== Required work ==
Please return every line in the following data that includes the string "cdot".

--- Data to process Enclosed Below ---

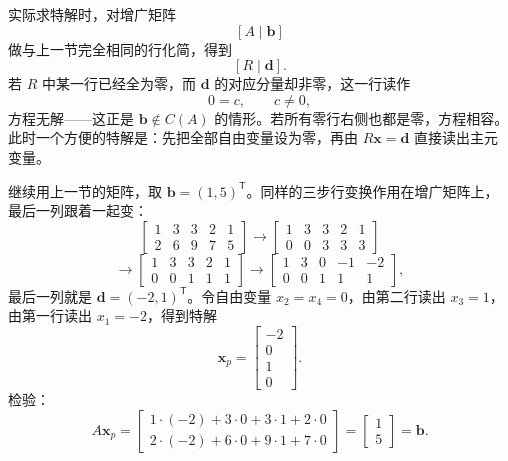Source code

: \documentclass[UTF8,a4paper,12pt]{ctexart}
\numberwithin{equation}{section}
\newcommand{\trans}{^{\mathsf T}}
\begin{document}
	实际求特解时，对增广矩阵
	\begin{equation}\label{eq:5.39}
	[A\mid \bm{b}]
	\end{equation}
	做与上一节完全相同的行化简，得到
	\begin{equation}\label{eq:5.40}
	[R\mid \bm{d}].
	\end{equation}
	若 $R$ 中某一行已经全为零，而 $\bm{d}$ 的对应分量却非零，这一行读作
	\begin{equation}\label{eq:5.41}
	0=c,\qquad c\neq 0,
	\end{equation}
	方程无解——这正是 $\bm{b}\notin C(A)$ 的情形。若所有零行右侧也都是零，方程相容。此时一个方便的特解是：先把全部自由变量设为零，再由 $R\bm{x}=\bm{d}$ 直接读出主元变量。
	
	继续用上一节的矩阵，取 $\bm{b}=(1,5)\trans$。同样的三步行变换作用在增广矩阵上，最后一列跟着一起变：
	\begin{equation}\label{eq:5.42}
	\begin{bmatrix}
		1&3&3&2&1\\
		2&6&9&7&5
	\end{bmatrix}
	\longrightarrow
	\begin{bmatrix}
		1&3&3&2&1\\
		0&0&3&3&3
	\end{bmatrix}
	\end{equation}
	\begin{equation}\label{eq:5.43}
	\longrightarrow
	\begin{bmatrix}
		1&3&3&2&1\\
		0&0&1&1&1
	\end{bmatrix}
	\longrightarrow
	\begin{bmatrix}
		1&3&0&-1&-2\\
		0&0&1&1&1
	\end{bmatrix},
	\end{equation}
	最后一列就是 $\bm{d}=(-2,1)\trans$。令自由变量 $x_2=x_4=0$，由第二行读出 $x_3=1$，由第一行读出 $x_1=-2$，得到特解
	\begin{equation}\label{eq:5.44}
	\bm{x}_p=\begin{bmatrix}-2\\0\\1\\0\end{bmatrix}.
	\end{equation}
	检验：
	\begin{equation}\label{eq:5.45}
	A\bm{x}_p=
	\begin{bmatrix}
		1\cdot(-2)+3\cdot0+3\cdot1+2\cdot0\\
		2\cdot(-2)+6\cdot0+9\cdot1+7\cdot0
	\end{bmatrix}
	=
	\begin{bmatrix}1\\5\end{bmatrix}
	=\bm{b}.
	\end{equation}
\end{document}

--- End of Enclosed Data to process ---

== Solution to this exercise ==
		1\cdot(-2)+3\cdot0+3\cdot1+2\cdot0\\
		2\cdot(-2)+6\cdot0+9\cdot1+7\cdot0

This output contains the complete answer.